The guardian’s report listed over twenty individuals she had interviewed and her supplemental report included follow-up with the children’s California counselor.  One of the primary functions of a guardian, in a case of this type, is to make recommendations to the court as to custody and other issues.  Just because a guardian comes down on the side of one party or the other does not, in and of itself, indicate a lack of impartiality.  As an indication of the guardian’s impartiality, she recommended a consultant to perform testing who thereafter disagreed with her by indicating he thought custody should remain with husband.  The guardian concluded both parents loved the children and were able to meet their basic physical needs.  We find no evidence the guardian failed to exercise independent, impartial judgment.

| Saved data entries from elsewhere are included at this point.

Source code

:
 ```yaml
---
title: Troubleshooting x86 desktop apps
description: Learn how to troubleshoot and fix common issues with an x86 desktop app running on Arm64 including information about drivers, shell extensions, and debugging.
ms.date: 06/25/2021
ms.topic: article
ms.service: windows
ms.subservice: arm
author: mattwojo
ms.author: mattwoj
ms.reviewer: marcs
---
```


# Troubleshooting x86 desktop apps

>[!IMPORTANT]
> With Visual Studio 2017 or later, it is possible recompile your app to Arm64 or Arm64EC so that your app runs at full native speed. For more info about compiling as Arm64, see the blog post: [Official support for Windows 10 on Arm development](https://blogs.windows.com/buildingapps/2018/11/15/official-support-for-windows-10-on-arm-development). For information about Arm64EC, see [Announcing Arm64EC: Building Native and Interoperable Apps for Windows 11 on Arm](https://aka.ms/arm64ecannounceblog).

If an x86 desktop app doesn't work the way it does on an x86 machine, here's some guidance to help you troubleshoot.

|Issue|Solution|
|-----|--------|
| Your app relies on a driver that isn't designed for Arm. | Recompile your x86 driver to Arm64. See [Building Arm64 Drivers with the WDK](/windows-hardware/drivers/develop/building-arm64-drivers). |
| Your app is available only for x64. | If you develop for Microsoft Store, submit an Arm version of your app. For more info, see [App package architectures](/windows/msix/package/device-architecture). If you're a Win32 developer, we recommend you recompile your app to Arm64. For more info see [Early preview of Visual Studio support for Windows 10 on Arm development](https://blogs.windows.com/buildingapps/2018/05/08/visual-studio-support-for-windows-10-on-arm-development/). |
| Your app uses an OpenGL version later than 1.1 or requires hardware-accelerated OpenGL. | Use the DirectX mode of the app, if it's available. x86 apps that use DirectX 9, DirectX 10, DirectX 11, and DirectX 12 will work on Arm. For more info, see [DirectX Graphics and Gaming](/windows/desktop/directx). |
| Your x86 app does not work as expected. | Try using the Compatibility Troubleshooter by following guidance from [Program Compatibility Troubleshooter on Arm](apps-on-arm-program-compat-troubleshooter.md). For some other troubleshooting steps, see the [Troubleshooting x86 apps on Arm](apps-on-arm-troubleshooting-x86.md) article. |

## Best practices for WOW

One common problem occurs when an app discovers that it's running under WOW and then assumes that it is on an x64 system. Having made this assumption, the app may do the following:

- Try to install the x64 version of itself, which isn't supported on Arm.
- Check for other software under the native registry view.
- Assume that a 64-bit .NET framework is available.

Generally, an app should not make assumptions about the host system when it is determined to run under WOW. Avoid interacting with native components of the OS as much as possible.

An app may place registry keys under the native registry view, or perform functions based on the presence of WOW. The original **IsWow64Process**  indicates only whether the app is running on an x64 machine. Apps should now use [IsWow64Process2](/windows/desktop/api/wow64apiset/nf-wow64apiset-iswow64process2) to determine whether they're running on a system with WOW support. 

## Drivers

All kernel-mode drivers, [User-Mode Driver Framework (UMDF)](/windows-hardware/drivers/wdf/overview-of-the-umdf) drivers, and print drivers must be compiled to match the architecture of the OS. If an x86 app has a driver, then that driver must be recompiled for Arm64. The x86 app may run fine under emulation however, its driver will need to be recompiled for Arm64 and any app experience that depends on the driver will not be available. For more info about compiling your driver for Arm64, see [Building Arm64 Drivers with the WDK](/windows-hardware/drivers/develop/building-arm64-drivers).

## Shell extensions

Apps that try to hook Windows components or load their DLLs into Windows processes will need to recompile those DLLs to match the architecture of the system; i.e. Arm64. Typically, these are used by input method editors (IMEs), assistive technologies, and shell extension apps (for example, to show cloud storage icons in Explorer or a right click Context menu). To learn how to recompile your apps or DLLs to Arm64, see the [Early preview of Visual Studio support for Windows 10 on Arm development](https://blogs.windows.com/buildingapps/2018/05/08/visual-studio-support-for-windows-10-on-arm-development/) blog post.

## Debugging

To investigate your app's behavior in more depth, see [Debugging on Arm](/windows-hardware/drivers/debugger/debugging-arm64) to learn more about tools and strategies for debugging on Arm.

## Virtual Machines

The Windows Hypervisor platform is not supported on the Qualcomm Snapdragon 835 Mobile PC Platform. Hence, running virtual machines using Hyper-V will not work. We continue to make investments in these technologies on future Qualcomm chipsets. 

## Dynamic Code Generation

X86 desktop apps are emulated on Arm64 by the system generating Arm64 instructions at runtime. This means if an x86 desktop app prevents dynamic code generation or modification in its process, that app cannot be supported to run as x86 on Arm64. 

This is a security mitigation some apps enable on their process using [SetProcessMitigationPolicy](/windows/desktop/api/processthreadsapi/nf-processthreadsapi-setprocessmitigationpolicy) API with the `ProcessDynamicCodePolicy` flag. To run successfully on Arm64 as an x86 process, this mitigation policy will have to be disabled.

We likewise find support in the record justifying the guardian’s fees.  An award of guardian fees is within the discretion of the family court.  Shirley v. Shirley, 342 S.C. 324, 341, 536 S.E.2d 427, 436 (Ct. App. 2000).  The court ordered each party to pay one-half of the guardian’s total fees of $7,071.36.  We find the guardian expended a substantial amount of time in interviewing witnesses and preparing for and participating in the hearings.  The fees are reasonable considering the complexities of the case.  Accordingly, we find no error.



[1] We decide this case without oral argument pursuant to Rule 215, SCACR.

[2] We consolidate several of husband’s issues on appeal.